Mzwinila’s pitch found favour with parliament and his ministry will get an aggregate budget of P3.198 Billion for the 2020/ 2021 Financial Year. Within this allocation, P2.188 Billion is for the Development Budget and P1.010 Billion will cover the Recurrent Budget.

The Minister revealed his strategic interventions for land management, water and sanitation services. Highlighting that efforts by Government to provide serviced residential land to citizens on the waiting list are being hampered by limited resources. He shared that his ministry needs P94 Billion to cover such costs which will directly link to water, sewage, roads, electricity, telecommunications and storm water drainage leading to the allocation of 4 587 plots on un-serviced land.

The minister projected that 22 952 un-serviced residential plots are planned to be allocated in the next financial year. However, there is a trend where allocated land remains fallow and undeveloped which raises misgivings that the requests could have been made on speculative plans.

Mzwinila noted that in the spirit of forging stronger International connections, the Ministry will in June 2021 sign a Memorandum of Understanding on Land matters between Namibia and Botswana with the aim of opening doors to the creation of Dry Ports in the country, facilitate international trade through Walvis Bay Sea Port.

Botswana is already challenged by scarcity of naturally occurring water resources due to the aridity of the country creating persistent water shortages. The type of infrastructure required to improve national water security is a true reflection of intensive investment needed in the water sector The Minister stressed.

“An emerging issue such as the COVID -19 pandemic poses serious challenges as the control of the virus requires reliable water supply. In an effort to mitigate the challenge, the Ministry has undertaken extensive bowsing throughout the country which included the provision of additional capacity for supplementary bowsing to areas with pervasive water shortages, plus an additional forty one (41) un-gazetted settlements.

Operational costs due to bowsing were at an average of P6 Million per month before the COVID-19 pandemic and increased to an unsustainable amount of the order of P13 Million per month, since the beginning of the State of Emergency in April 2020,” the minister shared.

Through the support of a World Bank Loan, the Ministry is implementing several initiatives under the Botswana Emergency Water Security and Efficiency (BEWSE) project. Through BEWSE the Raw Water Pricing and Abstraction Strategy will assess the pricing of water in a manner that enables the provision of water to support new economic development, the strategy is planned to be completed in June 2021.

The Ministry has commenced the development of a long term National Water Security Strategy to improve resilience to climate change impacts. The strategy development entails prioritization of the proposed future mega water transfers such as the Chobe – Zambezi water transfer, the Atlantic Ocean water transfer to Botswana through Namibia and Lesotho – Botswana water transfer.
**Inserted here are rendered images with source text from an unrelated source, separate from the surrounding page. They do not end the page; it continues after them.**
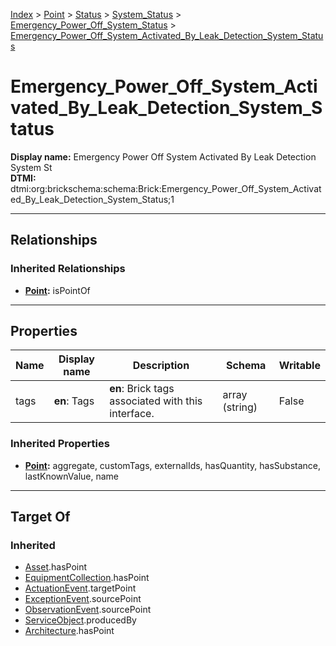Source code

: [Index](../../../../index.md) > [Point](../../../Point.md) > [Status](../../Status.md) > [System_Status](../System_Status.md) > [Emergency_Power_Off_System_Status](Emergency_Power_Off_System_Status.md) > [Emergency_Power_Off_System_Activated_By_Leak_Detection_System_Status](#)
# Emergency_Power_Off_System_Activated_By_Leak_Detection_System_Status

**Display name:** Emergency Power Off System Activated By Leak Detection System St<br />
**DTMI:** dtmi:org:brickschema:schema:Brick:Emergency_Power_Off_System_Activated_By_Leak_Detection_System_Status;1

---

## Relationships

### Inherited Relationships
* **[Point](../../../Point.md):** isPointOf

---

## Properties

|Name|Display name|Description|Schema|Writable|
|-|-|-|-|-|
|tags|**en**: Tags|**en**: Brick tags associated with this interface.|array (string)|False|
### Inherited Properties
* **[Point](../../../Point.md):** aggregate, customTags, externalIds, hasQuantity, hasSubstance, lastKnownValue, name

---

## Target Of
### Inherited
* [Asset](../../../../Asset/Asset.md).hasPoint
* [EquipmentCollection](../../../../Collection/EquipmentCollection.md).hasPoint
* [ActuationEvent](../../../../Event/PointEvent/ActuationEvent.md).targetPoint
* [ExceptionEvent](../../../../Event/PointEvent/ExceptionEvent.md).sourcePoint
* [ObservationEvent](../../../../Event/PointEvent/ObservationEvent.md).sourcePoint
* [ServiceObject](../../../../Information/ServiceObject/ServiceObject.md).producedBy
* [Architecture](../../../../Space/Architecture/Architecture.md).hasPoint
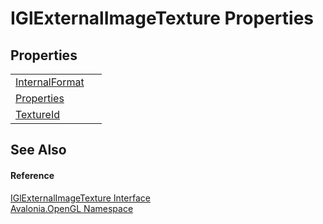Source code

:# IGlExternalImageTexture Properties




## Properties
<table>
<tr>
<td><a href="P_Avalonia_OpenGL_IGlExternalImageTexture_InternalFormat">InternalFormat</a></td>
<td> </td>
</tr>
<tr>
<td><a href="P_Avalonia_OpenGL_IGlExternalImageTexture_Properties">Properties</a></td>
<td> </td>
</tr>
<tr>
<td><a href="P_Avalonia_OpenGL_IGlExternalImageTexture_TextureId">TextureId</a></td>
<td> </td>
</tr>
</table>

## See Also


#### Reference
<a href="T_Avalonia_OpenGL_IGlExternalImageTexture">IGlExternalImageTexture Interface</a>  
<a href="N_Avalonia_OpenGL">Avalonia.OpenGL Namespace</a>  

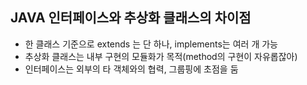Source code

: ## JAVA 인터페이스와 추상화 클래스의 차이점
* 한 클래스 기준으로 extends 는 단 하나, implements는 여러 개 가능
* 추상화 클래스는 내부 구현의 모듈화가 목적(method의 구현이 자유롭잖아)
* 인터페이스는 외부의 타 객체와의 협력, 그룹핑에 초점을 둠

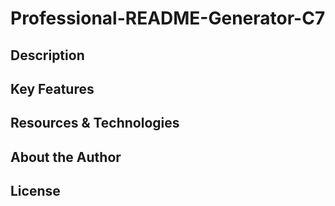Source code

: # Professional-README-Generator-C7

## Description

## Key Features

## Resources & Technologies

## About the Author

## License
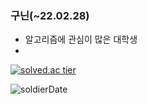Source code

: ### 구닌(~22.02.28) 

 - 알고리즘에 관심이 많은 대학생
 - 
<!--
**tolelom/tolelom** is a ✨ _special_ ✨ repository because its `README.md` (this file) appears on your GitHub profile.

Here are some ideas to get you started:

- 🔭 I’m currently working on ...
- 🌱 I’m currently learning ...
- 👯 I’m looking to collaborate on ...
- 🤔 I’m looking for help with ...
- 💬 Ask me about ...
- 📫 How to reach me: ...
- 😄 Pronouns: ...
- ⚡ Fun fact: ...
-->

<p align="center">
  <a href="https://solved.ac/tolelom">
    
  ![solved.ac tier](http://mazassumnida.wtf/api/v2/generate_badge?boj=tolelom)

  </a>
</p>


![soldierDate](http://goonba.xyz/?endDate=20220228)
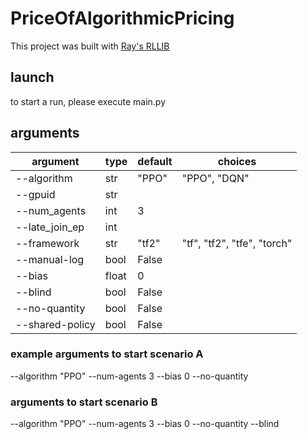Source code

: # PriceOfAlgorithmicPricing
This project was built with [Ray's RLLIB](https://docs.ray.io/en/latest/rllib/index.html)

## launch
to start a run, please execute main.py

## arguments
| argument        | type  | default | choices                     |
|-----------------|-------|---------|-----------------------------|
| --algorithm     | str   | "PPO"   | "PPO", "DQN"                |
| --gpuid         | str   |         |                             |
| --num_agents    | int   | 3       |                             |
| --late_join_ep  | int   |         |                             |
| --framework     | str   | "tf2"   | "tf", "tf2", "tfe", "torch" |
| --manual-log    | bool  | False   |                             |
| --bias          | float | 0       |                             |
| --blind         | bool  | False   |                             |
| --no-quantity   | bool  | False   |                             |
| --shared-policy | bool  | False   |                             |

### example arguments to start scenario A
--algorithm "PPO" --num-agents 3 --bias 0 --no-quantity

### arguments to start scenario B
--algorithm "PPO" --num-agents 3 --bias 0 --no-quantity --blind
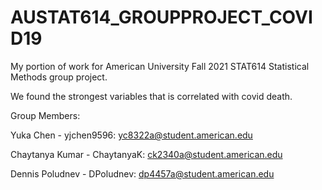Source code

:# AUSTAT614_GROUPPROJECT_COVID19
My portion of work for American University Fall 2021 STAT614 Statistical Methods group project. 

We found the strongest variables that is correlated with covid death. 

Group Members: 

Yuka Chen - yjchen9596: yc8322a@student.american.edu

Chaytanya Kumar - ChaytanyaK: ck2340a@student.american.edu

Dennis Poludnev - DPoludnev: dp4457a@student.american.edu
Following the signing of the tripartite Memorandum of Agreement (MoA) between Botswana, Lesotho and South Africa in November 2017 for the Lesotho –Botswana Water Transfer project, a 24 months contract for a combined prefeasibility and feasibility study for the development of a bankable Lesotho – Botswana Water Transfer project feasibility study was signed and is to be completed in 2022.

One of the Ministry’s famous major water supply projects such as the North South Carrier (NSC) 2.2 has experienced hiccups; having tenders for contract 1 (Masama to Mmamashia Pipeline) and Contract 2 (Mahalapye to Masama Pipeline) cancelled due to budgetary constraints.